12 Jun

A bit of literature:

J.Soar et al, Resuscitation 81(2010)1400-1433

Resuscitation guidelines for pregnancy largely based on case series, extrapolation, manikin studies and expert opinion.

Maternal death associated with:

–       cardiac disease

–       pulmonary embolism

–       psychiatric disorders

–       hypertensive disorders of pregnancy

–       sepsis

–       haemorrhage

–       amniotic-fluid embolism

–       ectopic pregnancy

–       or same causes as women of the same age group

Left lateral tilt (LLT):

–       After 20 wks of gestation the pregnant uterus can press down against the inferor vena cava and the aorta

–       Non arrest studies show  LLT improves maternal BP, CO en stroke volume and improves getal oxygenation and heart rate

–       Two studies found no improvement with 10-20 degrees LLT

–       One study found more aortic compression and 15 degrees compared wth full LLT

–       Aortic compression is found to persist >30 degrees

–       Two non arrest studies showed than manual displacement is as good as / better than LLT in relieving aortocaval compression

–       Non cardiac arrest data show that a shift away from the cava occurs in 15 degrees left lateral ecubitus position

–       The value of relieving aortic or caval compression during CPR is however unknown

BLS modifications:

–       Help includes an obstetrician and neonatologist

–       Standard guidelines CPR

–       Manually displace the uterus to the left

–       Add LLT 15-30 degrees if this is feasible. Optimal angle unknown. The angle needs to allow good quality chest compressions and if needed an Caesarean

–       Prepare for emergency Caesarean section

ALS modifications:

–       Early tracheal intubation because of the greater potential for aspiration and to make the ventilation easier.

–       Tube 0.5-1 mm smaller because of airway narrowing

–       Standard shock energies

Reversibe causes:


–       Postpartum single most common cause of maternal death wordlwide.

–       Ectopic pregnancy

–       Placental abruption

–       Placenta praevia

–       Placenta accreta

–       Uterine rupture

A massive haemorrhage protocol must be available.


Fluid resuscitation, rapid transfusion system and cell salvage.

Oxytocin and prostaglandin analogues to correct uterine atony.

Massaging the uterus.

Correction of coagulopathy, including the use of tranexamic acid or recombinant activated factor VII.

Uterine balloon tamponade.

Uterine compression sutures.

Angiography and endovascular embolization.


Aortic cross-clamping in catastrophic heamorrhage.

Cardiovascular disease

– Myocardial infarction.

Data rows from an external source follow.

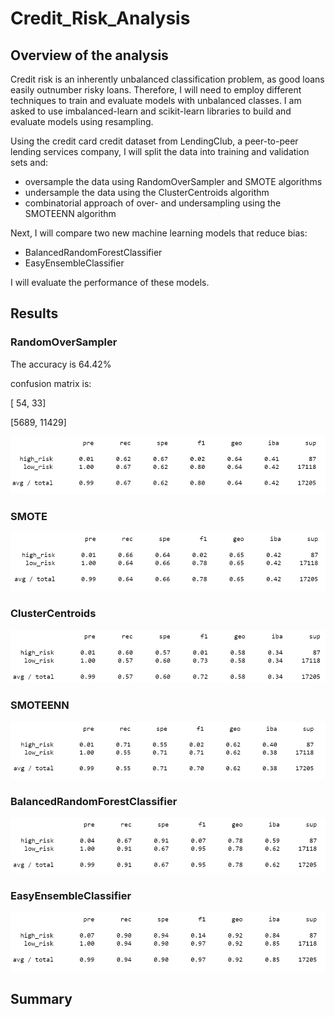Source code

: # Credit_Risk_Analysis


## Overview of the analysis
Credit risk is an inherently unbalanced classification problem, as good loans easily outnumber risky loans. Therefore, I will need to employ different techniques to train and evaluate models with unbalanced classes. I am asked to use imbalanced-learn and scikit-learn libraries to build and evaluate models using resampling.

Using the credit card credit dataset from LendingClub, a peer-to-peer lending services company, I will split the data into training and validation sets and:
  - oversample the data using RandomOverSampler and SMOTE algorithms
  - undersample the data using the ClusterCentroids algorithm
  - combinatorial approach of over- and undersampling using the SMOTEENN algorithm

Next, I  will compare two new machine learning models that reduce bias:
  - BalancedRandomForestClassifier
  - EasyEnsembleClassifier
  
I will evaluate the performance of these models.

## Results

### RandomOverSampler
The accuracy is 64.42%

confusion matrix is:

[  54,    33]

[5689, 11429]

![a](Resources/RandomOverSampler.png)

### SMOTE
![b](Resources/SMOTE.png)

### ClusterCentroids
![c](Resources/Undersampling.png)

### SMOTEENN
![d](Resources/Combination.png)

### BalancedRandomForestClassifier
![e](Resources/Forest.png)
### EasyEnsembleClassifier
![f](Resources/AdaBoost.png)
## Summary
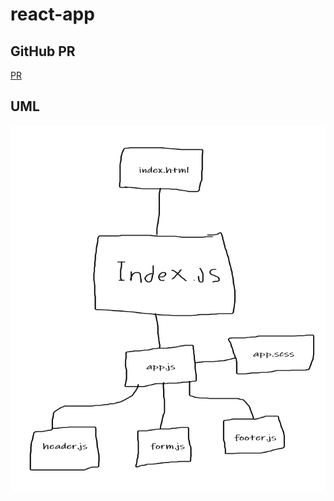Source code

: # react-app

## GitHub PR


[ PR](https://github.com/IshaqAlathamneh/RESTy/pull/1)

## UML 

![uml](./uml-26.png)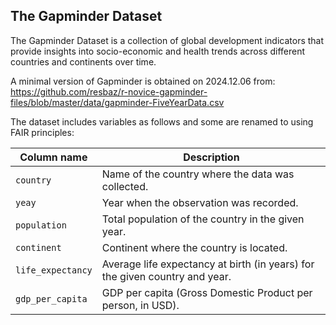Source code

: ## The Gapminder Dataset

The Gapminder Dataset is a collection of global development indicators that provide insights into socio-economic and health trends across different countries and continents over time. 

A minimal version of Gapminder is obtained on 2024.12.06 from: https://github.com/resbaz/r-novice-gapminder-files/blob/master/data/gapminder-FiveYearData.csv


The dataset includes variables as follows and some are renamed to using FAIR principles:

| Column name           | Description                                                                 |
|-----------------------|-----------------------------------------------------------------------------|
| `country`        | Name of the country where the data was collected.                          |
| `yeay` | Year when the observation was recorded.                                    |
| `population`    | Total population of the country in the given year.                         |
| `continent`      | Continent where the country is located.                                    |
| `life_expectancy`     | Average life expectancy at birth (in years) for the given country and year.|
| `gdp_per_capita`      | GDP per capita (Gross Domestic Product per person, in USD).                |

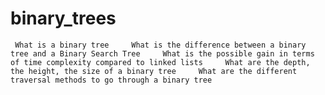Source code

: # binary_trees
     What is a binary tree     What is the difference between a binary tree and a Binary Search Tree     What is the possible gain in terms of time complexity compared to linked lists     What are the depth, the height, the size of a binary tree     What are the different traversal methods to go through a binary tree 
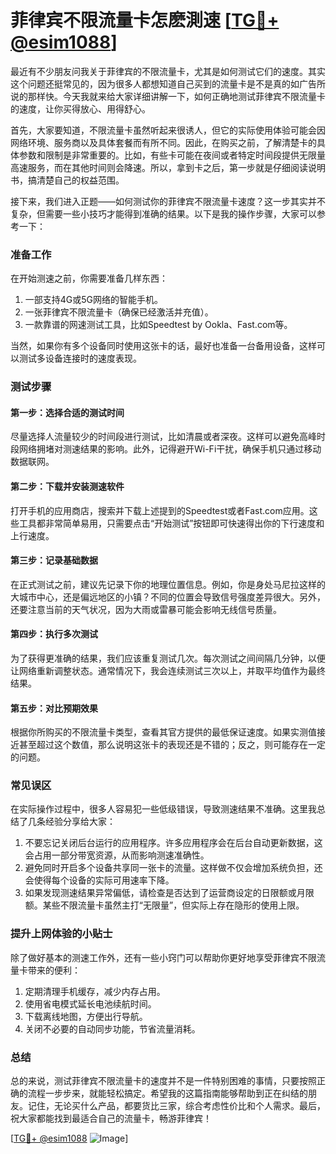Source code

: # 菲律宾不限流量卡怎麽測速 [[TG💪+ @esim1088](https://t.me/s/esim1088)]

最近有不少朋友问我关于菲律宾的不限流量卡，尤其是如何测试它们的速度。其实这个问题还挺常见的，因为很多人都想知道自己买到的流量卡是不是真的如广告所说的那样快。今天我就来给大家详细讲解一下，如何正确地测试菲律宾不限流量卡的速度，让你买得放心、用得舒心。

首先，大家要知道，不限流量卡虽然听起来很诱人，但它的实际使用体验可能会因网络环境、服务商以及具体套餐而有所不同。因此，在购买之前，了解清楚卡的具体参数和限制是非常重要的。比如，有些卡可能在夜间或者特定时间段提供无限量高速服务，而在其他时间则会降速。所以，拿到卡之后，第一步就是仔细阅读说明书，搞清楚自己的权益范围。

接下来，我们进入正题——如何测试你的菲律宾不限流量卡速度？这一步其实并不复杂，但需要一些小技巧才能得到准确的结果。以下是我的操作步骤，大家可以参考一下：

### **准备工作**
在开始测速之前，你需要准备几样东西：
1. 一部支持4G或5G网络的智能手机。
2. 一张菲律宾不限流量卡（确保已经激活并充值）。
3. 一款靠谱的网速测试工具，比如Speedtest by Ookla、Fast.com等。

当然，如果你有多个设备同时使用这张卡的话，最好也准备一台备用设备，这样可以测试多设备连接时的速度表现。

### **测试步骤**
#### 第一步：选择合适的测试时间
尽量选择人流量较少的时间段进行测试，比如清晨或者深夜。这样可以避免高峰时段网络拥堵对测速结果的影响。此外，记得避开Wi-Fi干扰，确保手机只通过移动数据联网。

#### 第二步：下载并安装测速软件
打开手机的应用商店，搜索并下载上述提到的Speedtest或者Fast.com应用。这些工具都非常简单易用，只需要点击“开始测试”按钮即可快速得出你的下行速度和上行速度。

#### 第三步：记录基础数据
在正式测试之前，建议先记录下你的地理位置信息。例如，你是身处马尼拉这样的大城市中心，还是偏远地区的小镇？不同的位置会导致信号强度差异很大。另外，还要注意当前的天气状况，因为大雨或雷暴可能会影响无线信号质量。

#### 第四步：执行多次测试
为了获得更准确的结果，我们应该重复测试几次。每次测试之间间隔几分钟，以便让网络重新调整状态。通常情况下，我会连续测试三次以上，并取平均值作为最终结果。

#### 第五步：对比预期效果
根据你所购买的不限流量卡类型，查看其官方提供的最低保证速度。如果实测值接近甚至超过这个数值，那么说明这张卡的表现还是不错的；反之，则可能存在一定的问题。

### **常见误区**
在实际操作过程中，很多人容易犯一些低级错误，导致测速结果不准确。这里我总结了几条经验分享给大家：

1. 不要忘记关闭后台运行的应用程序。许多应用程序会在后台自动更新数据，这会占用一部分带宽资源，从而影响测速准确性。
2. 避免同时开启多个设备共享同一张卡的流量。这样做不仅会增加系统负担，还会使得每个设备的实际可用速率下降。
3. 如果发现测速结果异常偏低，请检查是否达到了运营商设定的日限额或月限额。某些不限流量卡虽然主打“无限量”，但实际上存在隐形的使用上限。

### **提升上网体验的小贴士**
除了做好基本的测速工作外，还有一些小窍门可以帮助你更好地享受菲律宾不限流量卡带来的便利：

1. 定期清理手机缓存，减少内存占用。
2. 使用省电模式延长电池续航时间。
3. 下载离线地图，方便出行导航。
4. 关闭不必要的自动同步功能，节省流量消耗。

### **总结**
总的来说，测试菲律宾不限流量卡的速度并不是一件特别困难的事情，只要按照正确的流程一步步来，就能轻松搞定。希望我的这篇指南能够帮助到正在纠结的朋友。记住，无论买什么产品，都要货比三家，综合考虑性价比和个人需求。最后，祝大家都能找到最适合自己的流量卡，畅游菲律宾！

[[TG💪+ @esim1088](https://t.me/s/esim1088) ![Image](https://i.postimg.cc/4NQfJmqS/Snipaste-2025-05-13-00-14-12.png)]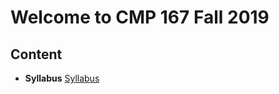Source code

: # Welcome to CMP 167 Fall 2019


## Content
- **Syllabus**
[Syllabus](https://github.com/synac1/CMP1672019FallMW/blob/master/CMP167_Core_SyllabusWed.pdf)


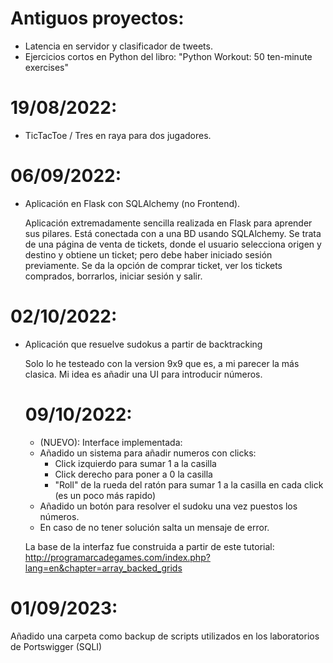 # Antiguos proyectos: 
- Latencia en servidor y clasificador de tweets.
- Ejercicios cortos en Python del libro: "Python Workout: 50 ten-minute exercises"

# 19/08/2022:
- TicTacToe / Tres en raya para dos jugadores.

# 06/09/2022:
- Aplicación en Flask con SQLAlchemy (no Frontend).

  Aplicación extremadamente sencilla realizada en Flask para aprender sus pilares. Está conectada con a una BD usando SQLAlchemy.
  Se trata de una página de venta de tickets, donde el usuario selecciona origen y destino y obtiene un ticket; pero debe haber iniciado sesión previamente.
  Se da la opción de comprar ticket, ver los tickets comprados, borrarlos, iniciar sesión y salir.

# 02/10/2022:
- Aplicación que resuelve sudokus a partir de backtracking

  Solo lo he testeado con la version 9x9 que es, a mi parecer la más clasica. 
  Mi idea es añadir una UI para introducir números.
  # 09/10/2022:
    - (NUEVO): Interface implementada:
     - Añadido un sistema para añadir numeros con clicks:
        - Click izquierdo para sumar 1 a la casilla
        - Click derecho para poner a 0 la casilla
        - "Roll" de la rueda del ratón para sumar 1 a la casilla en cada click (es un poco más rapido)
     - Añadido un botón para resolver el sudoku una vez puestos los números.
     - En caso de no tener solución salta un mensaje de error.
     
     La base de la interfaz fue construida a partir de este tutorial: http://programarcadegames.com/index.php?lang=en&chapter=array_backed_grids

# 01/09/2023:
  Añadido una carpeta como backup de scripts utilizados en los laboratorios de Portswigger (SQLI)
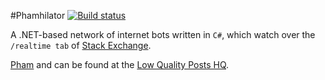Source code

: #Phamhilator [![Build status](https://ci.appveyor.com/api/projects/status/lf065rc2e4r64x03/branch/master?svg=true)](https://ci.appveyor.com/project/ArcticEcho/phamhilator/branch/master)

A .NET-based network of internet bots written in `C#`, which watch over the `/realtime tab` of [Stack Exchange][1].

[Pham][2] and can be found at the [Low Quality Posts HQ][3].

[1]: http://stackexchange.com/
[2]: http://meta.stackexchange.com/users/271128/pham
[3]: http://chat.meta.stackexchange.com/rooms/773/low-quality-posts-hq
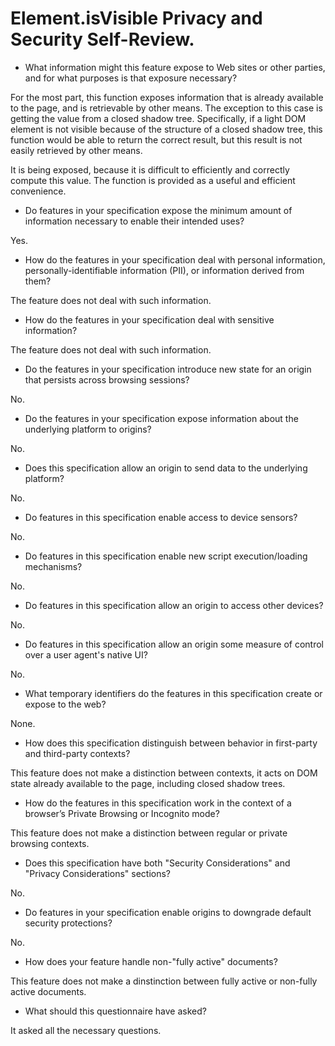 # Element.isVisible Privacy and Security Self-Review.

* What information might this feature expose to Web sites or other parties, and for what purposes is that exposure necessary?

For the most part, this function exposes information that is already available
to the page, and is retrievable by other means. The exception to this case is
getting the value from a closed shadow tree. Specifically, if a light DOM
element is not visible because of the structure of a closed shadow tree, this
function would be able to return the correct result, but this result is not
easily retrieved by other means.

It is being exposed, because it is difficult to efficiently and correctly
compute this value. The function is provided as a useful and efficient convenience. 

* Do features in your specification expose the minimum amount of information necessary to enable their intended uses?

Yes.

* How do the features in your specification deal with personal information, personally-identifiable information (PII), or information derived from them?

The feature does not deal with such information.

* How do the features in your specification deal with sensitive information?

The feature does not deal with such information.

* Do the features in your specification introduce new state for an origin that persists across browsing sessions?

No.

* Do the features in your specification expose information about the underlying platform to origins?

No.

* Does this specification allow an origin to send data to the underlying platform?

No.

* Do features in this specification enable access to device sensors?

No.

* Do features in this specification enable new script execution/loading mechanisms?

No.

* Do features in this specification allow an origin to access other devices?

No.

* Do features in this specification allow an origin some measure of control over a user agent's native UI?

No.

* What temporary identifiers do the features in this specification create or expose to the web?

None.

* How does this specification distinguish between behavior in first-party and third-party contexts?

This feature does not make a distinction between contexts, it acts on DOM state
already available to the page, including closed shadow trees.

* How do the features in this specification work in the context of a browser’s Private Browsing or Incognito mode?

This feature does not make a distinction between regular or private browsing
contexts.

* Does this specification have both "Security Considerations" and "Privacy Considerations" sections?

No.

* Do features in your specification enable origins to downgrade default security protections?

No.

* How does your feature handle non-"fully active" documents?

This feature does not make a dinstinction between fully active or non-fully
active documents.

* What should this questionnaire have asked?

It asked all the necessary questions.
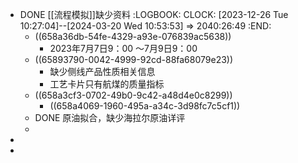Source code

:- DONE [[流程模拟]]缺少资料
  :LOGBOOK:
  CLOCK: [2023-12-26 Tue 10:27:04]--[2024-03-20 Wed 10:53:53] =>  2040:26:49
  :END:
	- ((658a36db-54fe-4329-a93e-076839ac5638))
		- 2023年7月7日9：00 ～7月9日9：00
	- ((65893790-0042-4999-92cd-88fa68079e23))
		- 缺少侧线产品性质相关信息
		- 工艺卡片只有航煤的质量指标
	- ((658a3cf3-0702-49b0-9c42-a48d4e0c8299))
		- ((658a4069-1960-495a-a34c-3d98fc7c5cf1))
	- DONE 原油拟合，缺少海拉尔原油详评
	-
-
-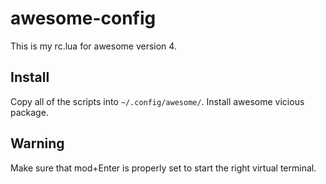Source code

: # awesome-config

This is my rc.lua for awesome version 4.

## Install

Copy all of the scripts into `~/.config/awesome/`.
Install awesome vicious package.

## Warning

Make sure that mod+Enter is properly set to start the right virtual terminal.
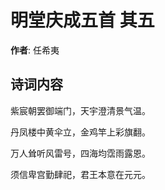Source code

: # 明堂庆成五首  其五

**作者**: 任希夷

## 诗词内容

紫宸朝罢御端门，天宇澄清景气温。

丹凤楼中黄伞立，金鸡竿上彩旗翻。

万人耸听风雷号，四海均霑雨露恩。

须信卑宫勤肆祀，君王本意在元元。

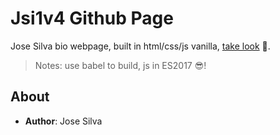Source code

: # Jsi1v4 Github Page
Jose Silva bio webpage, built in html/css/js vanilla, [take look](https://jsi1v4.com) 🖖.

> Notes: use babel to build, js in ES2017 😎!

## About
- **Author**: Jose Silva
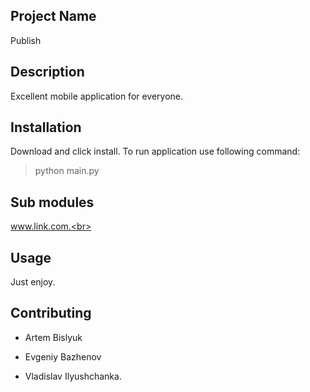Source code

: ## Project Name 
Publish<br>


## Description
Excellent mobile application for everyone.<br>

## Installation
Download and click install. To run application use following command:
> python main.py
    
## Sub modules
www.link.com.<br>

## Usage
Just enjoy.<br>

## Contributing

* Artem Bislyuk

* Evgeniy Bazhenov

* Vladislav Ilyushchanka.<br>

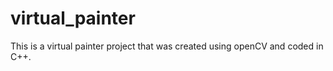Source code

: # virtual_painter
This is a virtual painter project that was created using openCV and coded in C++.
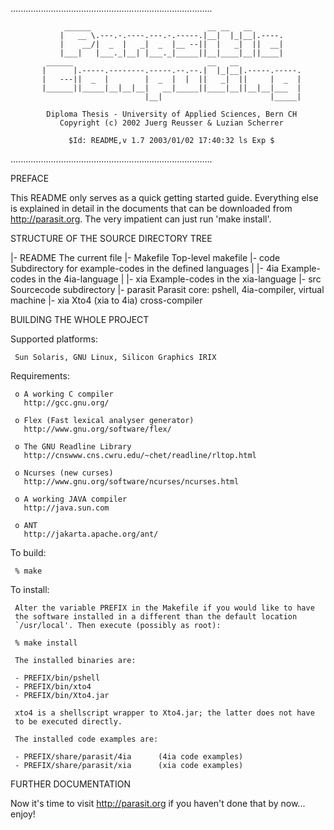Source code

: ................................................................................

                ______                          __ __   __       
               |   __ \.---.-.----.---.-.-----.|__|  |_|__|.----.
               |    __/|  _  |   _|  _  |__ --||  |   _|  ||  __|
               |___|   |___._|__| |___._|_____||__|____|__||____|
            ______                              __   __              
           |      |.-----.--------.-----.--.--.|  |_|__|.-----.-----.
           |   ---||  _  |        |  _  |  |  ||   _|  ||     |  _  |
           |______||_____|__|__|__|   __|_____||____|__||__|__|___  |
                                  |__|                        |_____|

            Diploma Thesis - University of Applied Sciences, Bern CH
               Copyright (c) 2002 Juerg Reusser & Luzian Scherrer

                 $Id: README,v 1.7 2003/01/02 17:40:32 ls Exp $


................................................................................



PREFACE

   This README only serves as a quick getting started guide. Everything 
   else is explained in detail in the documents that can be downloaded from 
   http://parasit.org. The very impatient can just run 'make install'.



STRUCTURE OF THE SOURCE DIRECTORY TREE

   |- README           The current file
   |- Makefile         Top-level makefile
   |- code             Subdirectory for example-codes in the defined languages
   |  |- 4ia           Example-codes in the 4ia-language
   |  |- xia           Example-codes in the xia-language
   |- src              Sourcecode subdirectory
      |- parasit       Parasit core: pshell, 4ia-compiler, virtual machine
      |- xia           Xto4 (xia to 4ia) cross-compiler



BUILDING THE WHOLE PROJECT

   Supported platforms:

     Sun Solaris, GNU Linux, Silicon Graphics IRIX

   Requirements:

     o A working C compiler
       http://gcc.gnu.org/

     o Flex (Fast lexical analyser generator)
       http://www.gnu.org/software/flex/

     o The GNU Readline Library
       http://cnswww.cns.cwru.edu/~chet/readline/rltop.html

     o Ncurses (new curses)
       http://www.gnu.org/software/ncurses/ncurses.html

     o A working JAVA compiler
       http://java.sun.com

     o ANT
       http://jakarta.apache.org/ant/

   To build:

     % make

   To install:

     Alter the variable PREFIX in the Makefile if you would like to have
     the software installed in a different than the default location 
     `/usr/local'. Then execute (possibly as root):

     % make install

     The installed binaries are:
     
     - PREFIX/bin/pshell
     - PREFIX/bin/xto4
     - PREFIX/bin/Xto4.jar

     xto4 is a shellscript wrapper to Xto4.jar; the latter does not have
     to be executed directly.

     The installed code examples are:

     - PREFIX/share/parasit/4ia      (4ia code examples)
     - PREFIX/share/parasit/xia      (xia code examples)


FURTHER DOCUMENTATION

   Now it's time to visit http://parasit.org if you haven't done that 
   by now... enjoy!



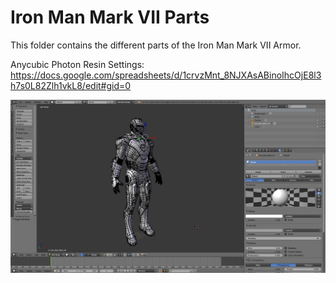 # Iron Man Mark VII Parts

This folder contains the different parts of the Iron Man Mark VII Armor.

Anycubic Photon Resin Settings: https://docs.google.com/spreadsheets/d/1crvzMnt_8NJXAsABinoIhcOjE8l3h7s0L82Zlh1vkL8/edit#gid=0

![iron_man_mark_vii_armor](/pictures/iron_man_mark_vii.jpg)

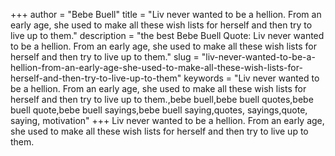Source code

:+++
author = "Bebe Buell"
title = "Liv never wanted to be a hellion. From an early age, she used to make all these wish lists for herself and then try to live up to them."
description = "the best Bebe Buell Quote: Liv never wanted to be a hellion. From an early age, she used to make all these wish lists for herself and then try to live up to them."
slug = "liv-never-wanted-to-be-a-hellion-from-an-early-age-she-used-to-make-all-these-wish-lists-for-herself-and-then-try-to-live-up-to-them"
keywords = "Liv never wanted to be a hellion. From an early age, she used to make all these wish lists for herself and then try to live up to them.,bebe buell,bebe buell quotes,bebe buell quote,bebe buell sayings,bebe buell saying,quotes, sayings,quote, saying, motivation"
+++
Liv never wanted to be a hellion. From an early age, she used to make all these wish lists for herself and then try to live up to them.
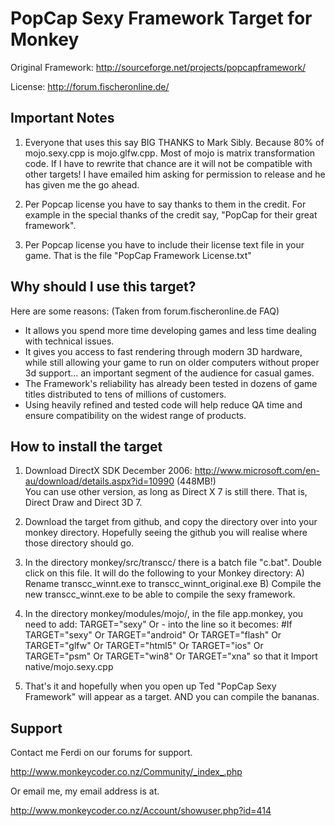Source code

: PopCap Sexy Framework Target for Monkey
=======================================

Original Framework: http://sourceforge.net/projects/popcapframework/

License: http://forum.fischeronline.de/

Important Notes
---------------

1. Everyone that uses this say BIG THANKS to Mark Sibly.  Because 80% of mojo.sexy.cpp is mojo.glfw.cpp.  Most of mojo is matrix transformation code.  If I have to rewrite that chance are it will not be compatible with other targets!  I have emailed him asking for permission to release and he has given me the go ahead.

2. Per Popcap license you have to say thanks to them in the credit.  For example in the special thanks of the credit say, "PopCap for their great framework".

3. Per Popcap license you have to include their license text file in your game.  That is the file "PopCap Framework License.txt"

Why should I use this target? 
-----------------------------

Here are some reasons: (Taken from forum.fischeronline.de FAQ)
* It allows you spend more time developing games and less time dealing with technical issues.
* It gives you access to fast rendering through modern 3D hardware, while still allowing your game to run on older computers without proper 3d support... an important segment of the audience for casual games.
* The Framework's reliability has already been tested in dozens of game titles distributed to tens of millions of customers.
* Using heavily refined and tested code will help reduce QA time and ensure compatibility on the widest range of products.

How to install the target
-------------------------

1. Download DirectX SDK December 2006: http://www.microsoft.com/en-au/download/details.aspx?id=10990 (448MB!)  
You can use other version, as long as Direct X 7 is still there.  That is, Direct Draw and Direct 3D 7.

2. Download the target from github, and copy the directory over into your monkey directory.  Hopefully seeing the github you will realise where those directory should go.

3. In the directory monkey/src/transcc/ there is a batch file "c.bat".  Double click on this file.  It will do the following to your Monkey directory:
A) Rename transcc_winnt.exe to transcc_winnt_original.exe
B) Compile the new transcc_winnt.exe to be able to compile the sexy framework.

4. In the directory monkey/modules/mojo/, in the file app.monkey, you need to add:
TARGET="sexy" Or - into the line so it becomes:
\#If TARGET="sexy" Or TARGET="android" Or TARGET="flash" Or TARGET="glfw" Or TARGET="html5" Or TARGET="ios" Or TARGET="psm" Or TARGET="win8" Or TARGET="xna"
so that it Import native/mojo.sexy.cpp 

5. That's it and hopefully when you open up Ted "PopCap Sexy Framework" will appear as a target.  AND you can compile the bananas.

Support
-------

Contact me Ferdi on our forums for support.

http://www.monkeycoder.co.nz/Community/_index_.php

Or email me, my email address is at.

http://www.monkeycoder.co.nz/Account/showuser.php?id=414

PCI in STEMI or even thrombolysis.

A review of 200 cases of thrombolysis for massive PE in pregnancy reported a maternal death rate of 1% and concluded that trombolytic therapy is reasonably safe in pregnancy. Ahearn, massive pe during pregnancy succesfully treated with RTPA, a case report and review of treatment options. Arch Intern Med 2002; 162:1221-7.

– Aneurysm of the aorta

– Dissection of the aorta or its branches

Pre-eclampsia and eclampsia

Eclampsia, the development of convulsions +/- coma.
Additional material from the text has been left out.